The building was constructed in 1871 to serve as Sheffield's head post office. It was originally intended also to house the local branch of the Inland Revenue, but the space was almost immediately found to be inadequate, and within a couple of months of its opening in 1872, the Revenue moved to offices on Norfolk Street.

The building has two stories and an attic and is in the classical revival style, adopting a form which was already old-fashioned at the time it was built. In 1879, it was described as "a fairly handsome Doric structure, but inadequate to the requirements of the rapidly increasing postal and telegraphic business of so large a town". A further section at the rear of the building, facing Commercial Street, was constructed at the same time and in the same style, but is of a single storey, with a basement below.

In 1910, a new head post office for the city was constructed on Fitzalan Square. The building was purchased by the Sheffield Stock Exchange, which opened its new site with a grand ceremony in 1911. The stock exchange operated until 1967, when the creation of British Steel Corporation dramatically reduced its business.
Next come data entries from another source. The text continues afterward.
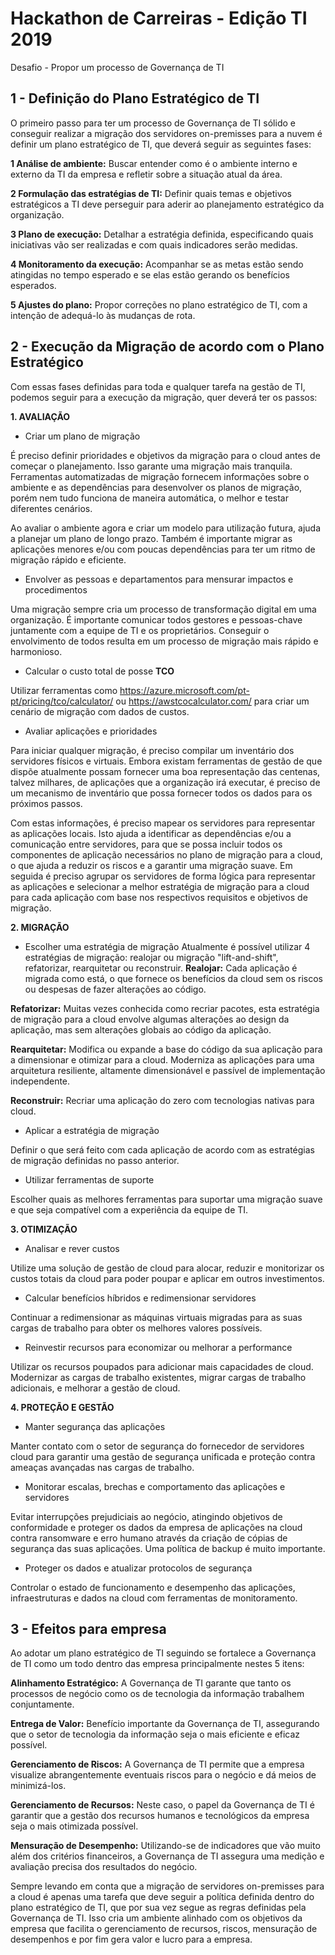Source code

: # Hackathon de Carreiras - Edição TI 2019
Desafio - Propor um processo de Governança de TI

## 1 - Definição do Plano Estratégico de TI
O primeiro passo para ter um processo de Governança de TI sólido e conseguir realizar a migração dos servidores on-premisses para a nuvem é definir um plano estratégico de TI, que deverá seguir as seguintes fases:

**1 Análise de ambiente:**
Buscar entender como é o ambiente interno e externo da TI da empresa e refletir sobre a situação atual da área.

**2 Formulação das estratégias de TI:**
Definir quais temas e objetivos estratégicos a TI deve perseguir para aderir ao planejamento estratégico da organização.

**3 Plano de execução:**
Detalhar a estratégia definida, especificando quais iniciativas vão ser realizadas e com quais indicadores serão medidas.

**4 Monitoramento da execução:**
Acompanhar se as metas estão sendo atingidas no tempo esperado e se elas estão gerando os benefícios esperados.

**5 Ajustes do plano:**
Propor correções no plano estratégico de TI, com a intenção de adequá-lo às mudanças de rota.

## 2 - Execução da Migração de acordo com o Plano Estratégico
Com essas fases definidas para toda e qualquer tarefa na gestão de TI, podemos seguir para a execução da migração, quer deverá ter os passos:

**1. AVALIAÇÃO**
* Criar um plano de migração

É preciso definir prioridades e objetivos da migração para o cloud antes de começar o planejamento. Isso garante uma migração mais tranquila. Ferramentas automatizadas de migração fornecem informações sobre o ambiente e as dependências para desenvolver os planos de migração, porém nem tudo funciona de maneira automática, o melhor e testar diferentes cenários.

Ao avaliar o ambiente agora e criar um modelo para utilização futura, ajuda a planejar um plano de longo prazo. Também é importante migrar as aplicações menores e/ou com poucas dependências para ter um ritmo de migração rápido e eficiente.

* Envolver as pessoas e departamentos para mensurar impactos e procedimentos

Uma migração sempre cria um processo de transformação digital em uma organização. É importante comunicar todos gestores e pessoas-chave juntamente com a equipe de TI e os proprietários. Conseguir o envolvimento de todos resulta em um processo de migração mais rápido e harmonioso.

* Calcular o custo total de posse **TCO** 

Utilizar ferramentas como https://azure.microsoft.com/pt-pt/pricing/tco/calculator/ ou https://awstcocalculator.com/ para criar um cenário de migração com dados de custos.

* Avaliar aplicações e prioridades

Para iniciar qualquer migração, é preciso compilar um inventário dos servidores físicos e virtuais. Embora existam ferramentas de gestão de que dispõe atualmente possam fornecer uma boa representação das centenas, talvez milhares, de aplicações que a organização irá executar, é preciso de um mecanismo de inventário que possa fornecer todos os dados para os próximos passos.

Com estas informações, é preciso mapear os servidores para representar as aplicações locais. Isto ajuda a identificar as dependências e/ou a comunicação entre servidores, para que se possa incluir todos os componentes de aplicação necessários no plano de migração para a cloud, o que ajuda a reduzir os riscos e a garantir uma migração suave. Em seguida é preciso agrupar os servidores de forma lógica para representar as aplicações e selecionar a melhor estratégia de migração para a cloud para cada aplicação com base nos respectivos requisitos e objetivos de migração.

**2. MIGRAÇÃO**
* Escolher uma estratégia de migração
Atualmente é possível utilizar 4 estratégias de migração: realojar ou migração "lift-and-shift", refatorizar, rearquitetar ou reconstruir.
**Realojar:** Cada aplicação é migrada como está, o que fornece os benefícios da cloud sem os riscos ou despesas de fazer alterações ao código.

**Refatorizar:** Muitas vezes conhecida como recriar pacotes, esta estratégia de migração para a cloud envolve algumas alterações ao design da aplicação, mas sem alterações globais ao código da aplicação. 

**Rearquitetar:** Modifica ou expande a base do código da sua aplicação para a dimensionar e otimizar para a cloud. Moderniza as  aplicações para uma arquitetura resiliente, altamente dimensionável e passível de implementação independente.

**Reconstruir:** Recriar uma aplicação do zero com tecnologias nativas para cloud.

* Aplicar a estratégia de migração

Definir o que será feito com cada aplicação de acordo com as estratégias de migração definidas no passo anterior.

* Utilizar ferramentas de suporte

Escolher quais as melhores ferramentas para suportar uma migração suave e que seja compatível com a experiência da equipe de TI.

**3. OTIMIZAÇÃO**
* Analisar e rever custos

Utilize uma solução de gestão de cloud para alocar, reduzir e monitorizar os custos totais da cloud para poder poupar e aplicar em outros investimentos.

* Calcular benefícios híbridos e redimensionar servidores

Continuar a redimensionar as máquinas virtuais migradas para as suas cargas de trabalho para obter os melhores valores possíveis.

* Reinvestir recursos para economizar ou melhorar a performance

Utilizar os recursos poupados para adicionar mais capacidades de cloud. Modernizar as cargas de trabalho existentes, migrar cargas de trabalho adicionais, e melhorar a gestão de cloud.

**4. PROTEÇÃO E GESTÃO**
* Manter segurança das aplicações

Manter contato com o setor de segurança do fornecedor de servidores cloud para garantir uma gestão de segurança unificada e proteção contra ameaças avançadas nas cargas de trabalho. 

* Monitorar escalas, brechas e comportamento das aplicações e servidores

Evitar interrupções prejudiciais ao negócio, atingindo objetivos de conformidade e proteger os dados da empresa de aplicações na cloud contra ransomware e erro humano através da criação de cópias de segurança das suas aplicações. Uma política de backup é muito importante.

* Proteger os dados e atualizar protocolos de segurança

Controlar o estado de funcionamento e desempenho das aplicações, infraestruturas e dados na cloud com ferramentas de monitoramento.

## 3 - Efeitos para empresa

Ao adotar um plano estratégico de TI seguindo se fortalece a Governança de TI como um todo dentro das empresa principalmente nestes 5 itens:

**Alinhamento Estratégico:** 
A Governança de TI garante que tanto os processos de negócio como os de tecnologia da informação trabalhem conjuntamente.

**Entrega de Valor:** 
Benefício importante da Governança de TI, assegurando que o setor de tecnologia da informação seja o mais eficiente e eficaz possível.

**Gerenciamento de Riscos:**
A Governança de TI permite que a empresa visualize abrangentemente eventuais riscos para o negócio e dá meios de minimizá-los.

**Gerenciamento de Recursos:**
Neste caso, o papel da Governança de TI é garantir que a gestão dos recursos humanos e tecnológicos da empresa seja o mais otimizada possível.

**Mensuração de Desempenho:** 
Utilizando-se de indicadores que vão muito além dos critérios financeiros, a Governança de TI assegura uma medição e avaliação precisa dos resultados do negócio.

Sempre levando em conta que a migração de servidores on-premisses para a cloud é apenas uma tarefa que deve seguir a política definida dentro do plano estratégico de TI, que por sua vez segue as regras definidas pela Governança de TI. Isso cria um ambiente alinhado com os objetivos da empresa que facilita o gerenciamento de recursos, riscos, mensuração de desempenhos e por fim gera valor e lucro para a empresa.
The building was restored in the 1970s, and the interior was completely reworked to serve as a branch of the Yorkshire Bank, which it remained until September 2014. The building is Grade II listed.

As of July 2017, the building remains unoccupied following Yorkshire Bank's vacation of the site. There are currently plans for the refurbishment of 2 Haymarket and the adjacent building at 5-7 Commercial Street, which would include the addition of a second floor on the Commercial Street building and the creation of 11 flats across both buildings.